Algemeen
De renaissance begint rond 1400 en eindigt rond 1600. Hierna ontstaat de Barok, 1600-1700. In de renaissance zijn ze veel bezig met het ideaalbeeld te vinden. Alles moet in evenwicht en symmetrie zijn. Ook gaat het om de rust en harmonie. In deze tijd gebruiken ze het verstand goed. In de Barok gaat het juist om een gevoel. Het is niet meer rustig, maar heel overdreven. Er zijn veel versieringen en er ontstaat dynamiek. De voorkeur gaat naar een groot formaat.
In de barok gaan ze dus uitbundiger te werk, er komen meer details en er wordt veel versierd. Kijk bijvoorbeeld naar Rome. Tijdens de barok wordt Rome steeds mooier, zo wordt onder andere de Trevifontein ontworpen door Gianlorenzo Bernini. De kunstenaars lijken geen grenzen te kennen, ook gebruiken ze regelmatig marmer en dat spreekt aan.
In de maatschappij zijn er ook een aantal veranderingen. Zo is in de Renaissance het humanisme belangrijk. De boekdrukkunst wordt ontdekt, buskruit en ook het kompas voor ontdekkingsreizen. Tevens ontstaan er staten en handel.
In de barok willen ze veel indruk maken, propagandastijl. Kijk bijvoorbeeld naar de katholieke kerk en de absolute macht, Lodewijk XIV. In deze periode wordt het theater ontdekt.
Persoon
Op jonge leeftijd werd Bernini al erkend. Hij werd opgemerkt door Scipione Borghese. Borghese heeft onder andere meegedragen aan de carrière van Bernini.

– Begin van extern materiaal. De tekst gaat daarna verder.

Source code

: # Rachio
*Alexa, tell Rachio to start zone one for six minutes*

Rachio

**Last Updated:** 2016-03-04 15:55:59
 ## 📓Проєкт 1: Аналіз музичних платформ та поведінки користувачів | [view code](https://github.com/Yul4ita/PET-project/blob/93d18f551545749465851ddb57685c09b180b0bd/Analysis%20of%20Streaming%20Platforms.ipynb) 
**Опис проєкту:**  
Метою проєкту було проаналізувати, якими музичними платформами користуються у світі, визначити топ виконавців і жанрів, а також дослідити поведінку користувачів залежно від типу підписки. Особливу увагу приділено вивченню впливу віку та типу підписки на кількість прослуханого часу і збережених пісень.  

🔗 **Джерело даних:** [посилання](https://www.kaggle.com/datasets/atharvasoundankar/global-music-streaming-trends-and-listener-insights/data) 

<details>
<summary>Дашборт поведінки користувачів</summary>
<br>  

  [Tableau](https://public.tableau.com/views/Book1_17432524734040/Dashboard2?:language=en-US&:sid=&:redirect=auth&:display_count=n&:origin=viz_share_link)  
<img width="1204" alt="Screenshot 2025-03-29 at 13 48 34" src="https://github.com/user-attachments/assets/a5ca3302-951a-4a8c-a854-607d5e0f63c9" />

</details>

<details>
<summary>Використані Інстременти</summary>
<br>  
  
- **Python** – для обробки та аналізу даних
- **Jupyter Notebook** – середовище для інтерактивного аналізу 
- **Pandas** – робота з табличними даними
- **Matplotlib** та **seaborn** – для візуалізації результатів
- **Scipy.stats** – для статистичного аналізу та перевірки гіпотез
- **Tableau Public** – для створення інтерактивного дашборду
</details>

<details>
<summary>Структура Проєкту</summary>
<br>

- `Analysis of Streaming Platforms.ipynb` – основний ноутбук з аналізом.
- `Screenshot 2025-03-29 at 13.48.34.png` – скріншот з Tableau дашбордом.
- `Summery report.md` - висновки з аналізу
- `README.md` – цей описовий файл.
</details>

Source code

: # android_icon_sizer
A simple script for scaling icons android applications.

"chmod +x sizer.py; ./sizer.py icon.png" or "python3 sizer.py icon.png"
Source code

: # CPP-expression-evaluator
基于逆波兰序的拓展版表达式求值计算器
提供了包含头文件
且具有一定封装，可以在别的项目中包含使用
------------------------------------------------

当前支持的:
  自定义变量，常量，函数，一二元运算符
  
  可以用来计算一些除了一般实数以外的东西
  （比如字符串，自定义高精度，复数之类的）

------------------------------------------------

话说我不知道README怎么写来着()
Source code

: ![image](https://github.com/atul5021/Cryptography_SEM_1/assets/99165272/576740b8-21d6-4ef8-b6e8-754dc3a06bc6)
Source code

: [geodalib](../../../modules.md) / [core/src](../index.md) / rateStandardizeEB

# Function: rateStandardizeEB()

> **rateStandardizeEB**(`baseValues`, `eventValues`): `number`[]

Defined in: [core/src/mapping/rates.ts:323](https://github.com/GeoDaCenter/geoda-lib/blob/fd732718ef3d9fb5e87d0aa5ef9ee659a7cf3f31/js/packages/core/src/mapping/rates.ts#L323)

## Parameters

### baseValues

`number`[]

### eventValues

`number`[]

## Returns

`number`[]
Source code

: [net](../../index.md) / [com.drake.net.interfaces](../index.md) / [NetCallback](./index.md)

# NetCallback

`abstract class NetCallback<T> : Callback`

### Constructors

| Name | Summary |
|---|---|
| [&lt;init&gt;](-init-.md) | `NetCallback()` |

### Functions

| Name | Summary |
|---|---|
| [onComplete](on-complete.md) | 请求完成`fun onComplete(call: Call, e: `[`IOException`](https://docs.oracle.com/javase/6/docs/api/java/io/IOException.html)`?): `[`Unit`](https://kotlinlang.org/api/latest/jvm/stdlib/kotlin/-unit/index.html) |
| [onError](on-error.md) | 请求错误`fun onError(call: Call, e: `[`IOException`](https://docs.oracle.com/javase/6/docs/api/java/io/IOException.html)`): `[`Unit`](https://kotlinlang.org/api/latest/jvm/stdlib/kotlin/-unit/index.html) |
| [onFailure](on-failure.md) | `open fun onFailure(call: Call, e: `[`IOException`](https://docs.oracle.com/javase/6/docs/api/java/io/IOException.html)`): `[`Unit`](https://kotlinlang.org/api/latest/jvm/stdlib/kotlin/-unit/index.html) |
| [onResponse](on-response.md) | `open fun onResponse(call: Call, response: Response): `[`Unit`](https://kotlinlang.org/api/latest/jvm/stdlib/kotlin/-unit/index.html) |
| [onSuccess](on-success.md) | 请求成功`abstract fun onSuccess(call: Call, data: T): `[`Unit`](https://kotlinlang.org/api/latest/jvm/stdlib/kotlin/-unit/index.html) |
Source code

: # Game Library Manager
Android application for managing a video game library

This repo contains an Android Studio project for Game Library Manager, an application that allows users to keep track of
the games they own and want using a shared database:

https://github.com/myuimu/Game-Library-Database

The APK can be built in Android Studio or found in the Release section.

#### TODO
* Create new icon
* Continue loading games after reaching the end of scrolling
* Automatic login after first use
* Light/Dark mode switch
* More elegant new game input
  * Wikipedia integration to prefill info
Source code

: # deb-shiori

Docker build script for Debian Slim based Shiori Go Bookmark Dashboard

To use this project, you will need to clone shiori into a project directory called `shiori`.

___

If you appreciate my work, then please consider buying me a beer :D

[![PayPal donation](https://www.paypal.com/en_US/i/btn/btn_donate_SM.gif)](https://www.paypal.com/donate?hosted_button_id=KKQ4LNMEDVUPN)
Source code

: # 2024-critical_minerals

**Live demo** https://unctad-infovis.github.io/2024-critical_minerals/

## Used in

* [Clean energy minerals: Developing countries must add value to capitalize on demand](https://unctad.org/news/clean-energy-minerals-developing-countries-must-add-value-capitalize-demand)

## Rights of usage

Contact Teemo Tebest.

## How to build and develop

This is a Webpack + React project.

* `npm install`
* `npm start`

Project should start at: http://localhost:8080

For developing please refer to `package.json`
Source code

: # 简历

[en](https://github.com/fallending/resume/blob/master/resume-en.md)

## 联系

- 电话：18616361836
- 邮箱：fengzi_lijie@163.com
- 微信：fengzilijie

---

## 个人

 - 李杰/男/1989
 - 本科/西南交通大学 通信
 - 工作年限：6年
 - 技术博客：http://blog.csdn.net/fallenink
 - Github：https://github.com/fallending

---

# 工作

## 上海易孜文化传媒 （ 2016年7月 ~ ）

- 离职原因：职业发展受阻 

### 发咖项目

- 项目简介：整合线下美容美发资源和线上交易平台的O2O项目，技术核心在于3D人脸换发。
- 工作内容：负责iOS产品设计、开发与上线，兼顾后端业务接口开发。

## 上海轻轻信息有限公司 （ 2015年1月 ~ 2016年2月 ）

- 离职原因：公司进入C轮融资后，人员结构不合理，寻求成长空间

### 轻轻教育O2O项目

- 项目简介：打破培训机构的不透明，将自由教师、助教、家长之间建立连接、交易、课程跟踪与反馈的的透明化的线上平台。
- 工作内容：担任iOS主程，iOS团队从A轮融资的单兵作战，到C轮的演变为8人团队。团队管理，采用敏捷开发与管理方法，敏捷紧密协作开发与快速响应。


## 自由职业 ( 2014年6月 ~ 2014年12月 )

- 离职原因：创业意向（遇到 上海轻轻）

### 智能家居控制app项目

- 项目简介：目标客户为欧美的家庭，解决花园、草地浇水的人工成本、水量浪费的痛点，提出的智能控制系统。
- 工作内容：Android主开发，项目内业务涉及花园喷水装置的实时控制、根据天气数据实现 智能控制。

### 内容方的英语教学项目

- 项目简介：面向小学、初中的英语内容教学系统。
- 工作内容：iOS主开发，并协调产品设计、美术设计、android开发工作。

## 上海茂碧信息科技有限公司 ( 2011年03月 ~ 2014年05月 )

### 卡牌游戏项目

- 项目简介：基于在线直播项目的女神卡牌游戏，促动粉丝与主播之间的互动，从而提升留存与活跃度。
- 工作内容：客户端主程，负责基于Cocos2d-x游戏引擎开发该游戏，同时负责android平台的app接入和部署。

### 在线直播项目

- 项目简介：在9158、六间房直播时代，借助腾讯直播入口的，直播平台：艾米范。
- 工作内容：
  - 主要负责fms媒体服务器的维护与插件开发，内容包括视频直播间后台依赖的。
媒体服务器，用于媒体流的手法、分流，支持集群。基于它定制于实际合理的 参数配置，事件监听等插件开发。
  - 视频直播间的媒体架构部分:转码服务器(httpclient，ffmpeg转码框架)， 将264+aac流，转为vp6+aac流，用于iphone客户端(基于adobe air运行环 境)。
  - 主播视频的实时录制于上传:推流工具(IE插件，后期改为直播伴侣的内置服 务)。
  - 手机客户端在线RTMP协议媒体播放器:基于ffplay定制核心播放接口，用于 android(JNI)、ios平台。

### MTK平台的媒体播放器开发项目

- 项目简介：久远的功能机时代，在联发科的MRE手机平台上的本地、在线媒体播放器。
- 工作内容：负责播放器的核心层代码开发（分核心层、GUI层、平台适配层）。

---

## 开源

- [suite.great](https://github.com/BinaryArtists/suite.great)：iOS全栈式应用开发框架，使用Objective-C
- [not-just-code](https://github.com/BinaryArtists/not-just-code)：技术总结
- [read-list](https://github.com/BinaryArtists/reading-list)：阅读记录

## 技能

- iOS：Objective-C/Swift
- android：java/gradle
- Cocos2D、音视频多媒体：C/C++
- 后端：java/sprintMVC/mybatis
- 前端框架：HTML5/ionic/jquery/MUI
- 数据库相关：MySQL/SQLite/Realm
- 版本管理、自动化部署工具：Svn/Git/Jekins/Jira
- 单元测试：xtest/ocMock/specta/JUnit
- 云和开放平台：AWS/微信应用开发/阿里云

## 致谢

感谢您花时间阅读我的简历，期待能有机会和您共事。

Bernini domineerde de 17e eeuw zo erg dat het nog steeds meesterwerken zijn.
Gianlorenzo Bernini was geboren in Napel in 1598. In 1605 verhuisde hij naar Rome met zijn familie, hij heeft hier geleefd tot zijn dood in 1680. Zijn vader was Pietro Bernini, hij was ook een beeldhouwer en heeft Bernini geïnspireerd. Al in zijn jeugd was hij veel bezig met het bestuderen van antieke beeldhouwwerken.
Toen Bernini zestien was heeft hij zijn eerste opdracht voor familie Borghese gemaakt en op latere leeftijd is hij door Louis XIV uitgenodigd het Louvre te herontwerpen. In deze periode heeft hij echter niet in Rome geleefd.
Bernini overleed in 1680 op 28 november in Rome en is begraven in de Basiliek van Santa Maria Maggiore.
Specifiek
De personen in het marmeren beeld zijn Pluto en Proserpina, de hond is Cerberus. Pluto is de god van de onderwereld, Proserpina is de godin van de bloemen en de koningin van de onderwereld en Cerberus is de bewaker van de onderwereld. Pluto ontvoerde Proserpina naar de onderwereld. Hier moest ze zes granaatappelpitten eten en dat betekende dat ze zes maanden in de onderwereld moest blijven. Haar moeder Ceres was hier heel verdrietig over en liet daarom de oogst mislukken, want ze was immers de godin van de akkerbouw. Ook gingen alle bloemen dood. Maar na zes maanden komt Proserpina weer naar boven en gaat alles bloeien. Dit was ook de uitleg voor de seizoenen.
Het verhaal is ook nog te zien als een wedergeboorte. Dit komt omdat Proserpina jaarlijks terugkeert uit de onderwereld. Naast deze twee verklaringen wordt het verhaal ook geïnterpreteerd als een verhaal over liefde, verkrachting, verloren onschuld en vruchtbaarheid, maar dat was oorspronkelijk niet de bedoeling.